(Records drawn from a dataset)
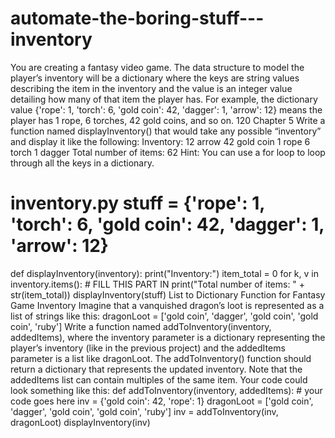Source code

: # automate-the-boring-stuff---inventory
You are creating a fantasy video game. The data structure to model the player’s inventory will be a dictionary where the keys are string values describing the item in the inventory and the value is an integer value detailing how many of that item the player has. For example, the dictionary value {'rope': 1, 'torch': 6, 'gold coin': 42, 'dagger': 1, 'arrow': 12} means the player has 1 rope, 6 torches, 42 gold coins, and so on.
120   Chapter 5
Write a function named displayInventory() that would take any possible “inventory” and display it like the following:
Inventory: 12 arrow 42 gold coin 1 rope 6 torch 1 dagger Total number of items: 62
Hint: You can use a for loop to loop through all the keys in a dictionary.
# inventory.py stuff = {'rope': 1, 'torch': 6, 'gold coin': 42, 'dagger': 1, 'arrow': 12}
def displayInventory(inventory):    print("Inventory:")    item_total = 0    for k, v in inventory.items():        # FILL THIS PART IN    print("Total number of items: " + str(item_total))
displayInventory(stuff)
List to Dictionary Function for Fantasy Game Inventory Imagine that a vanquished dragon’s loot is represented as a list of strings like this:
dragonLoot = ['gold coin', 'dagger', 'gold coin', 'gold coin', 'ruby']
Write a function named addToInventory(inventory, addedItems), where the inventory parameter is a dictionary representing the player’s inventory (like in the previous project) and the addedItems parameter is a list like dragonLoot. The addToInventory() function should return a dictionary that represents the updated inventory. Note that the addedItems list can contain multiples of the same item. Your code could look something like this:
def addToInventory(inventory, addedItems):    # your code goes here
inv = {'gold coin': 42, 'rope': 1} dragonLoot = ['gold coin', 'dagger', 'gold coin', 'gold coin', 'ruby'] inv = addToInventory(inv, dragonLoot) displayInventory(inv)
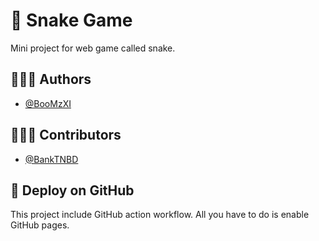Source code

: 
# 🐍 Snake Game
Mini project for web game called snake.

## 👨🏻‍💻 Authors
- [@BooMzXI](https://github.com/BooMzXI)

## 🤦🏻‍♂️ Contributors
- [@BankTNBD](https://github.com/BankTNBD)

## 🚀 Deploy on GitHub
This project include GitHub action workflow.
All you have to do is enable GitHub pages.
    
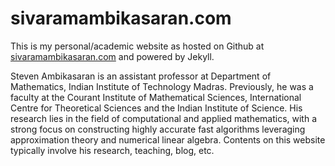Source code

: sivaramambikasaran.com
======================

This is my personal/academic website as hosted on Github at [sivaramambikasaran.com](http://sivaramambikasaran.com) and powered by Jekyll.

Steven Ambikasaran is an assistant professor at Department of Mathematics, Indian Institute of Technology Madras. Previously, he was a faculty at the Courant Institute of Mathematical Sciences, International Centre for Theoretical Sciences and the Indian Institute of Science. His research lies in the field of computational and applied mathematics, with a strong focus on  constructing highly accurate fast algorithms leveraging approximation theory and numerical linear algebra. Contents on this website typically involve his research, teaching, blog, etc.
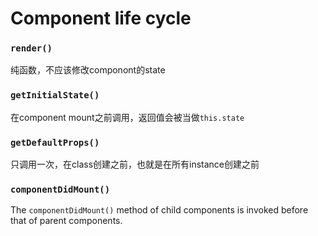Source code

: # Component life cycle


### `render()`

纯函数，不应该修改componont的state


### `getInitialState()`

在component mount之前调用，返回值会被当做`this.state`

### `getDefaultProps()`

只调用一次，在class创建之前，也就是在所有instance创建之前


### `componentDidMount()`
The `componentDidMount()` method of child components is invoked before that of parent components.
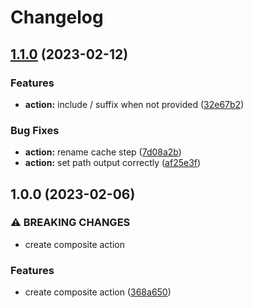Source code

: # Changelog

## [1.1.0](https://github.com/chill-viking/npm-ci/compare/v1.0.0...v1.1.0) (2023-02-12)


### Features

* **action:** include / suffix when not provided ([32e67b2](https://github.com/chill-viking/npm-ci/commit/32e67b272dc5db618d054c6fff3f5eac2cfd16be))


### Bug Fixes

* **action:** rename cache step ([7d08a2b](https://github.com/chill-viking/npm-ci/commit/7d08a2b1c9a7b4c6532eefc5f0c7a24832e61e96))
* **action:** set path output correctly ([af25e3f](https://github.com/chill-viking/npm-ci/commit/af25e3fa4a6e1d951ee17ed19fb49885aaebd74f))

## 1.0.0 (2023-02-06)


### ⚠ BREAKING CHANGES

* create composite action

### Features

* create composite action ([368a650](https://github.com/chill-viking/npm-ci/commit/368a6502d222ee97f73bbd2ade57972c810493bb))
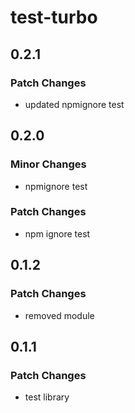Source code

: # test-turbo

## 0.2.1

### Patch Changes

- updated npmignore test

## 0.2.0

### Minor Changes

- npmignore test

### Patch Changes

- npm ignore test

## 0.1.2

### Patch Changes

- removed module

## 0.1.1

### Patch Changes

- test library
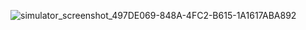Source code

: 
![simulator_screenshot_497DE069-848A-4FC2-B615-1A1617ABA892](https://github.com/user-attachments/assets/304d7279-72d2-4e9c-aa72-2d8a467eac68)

**EXERCISE DETAILS**
Lines containing the word "ruby": copy every one of them from the records above.

**FINISHED TASK**
dragonLoot = ['gold coin', 'dagger', 'gold coin', 'gold coin', 'ruby']
inv = {'gold coin': 42, 'rope': 1} dragonLoot = ['gold coin', 'dagger', 'gold coin', 'gold coin', 'ruby'] inv = addToInventory(inv, dragonLoot) displayInventory(inv)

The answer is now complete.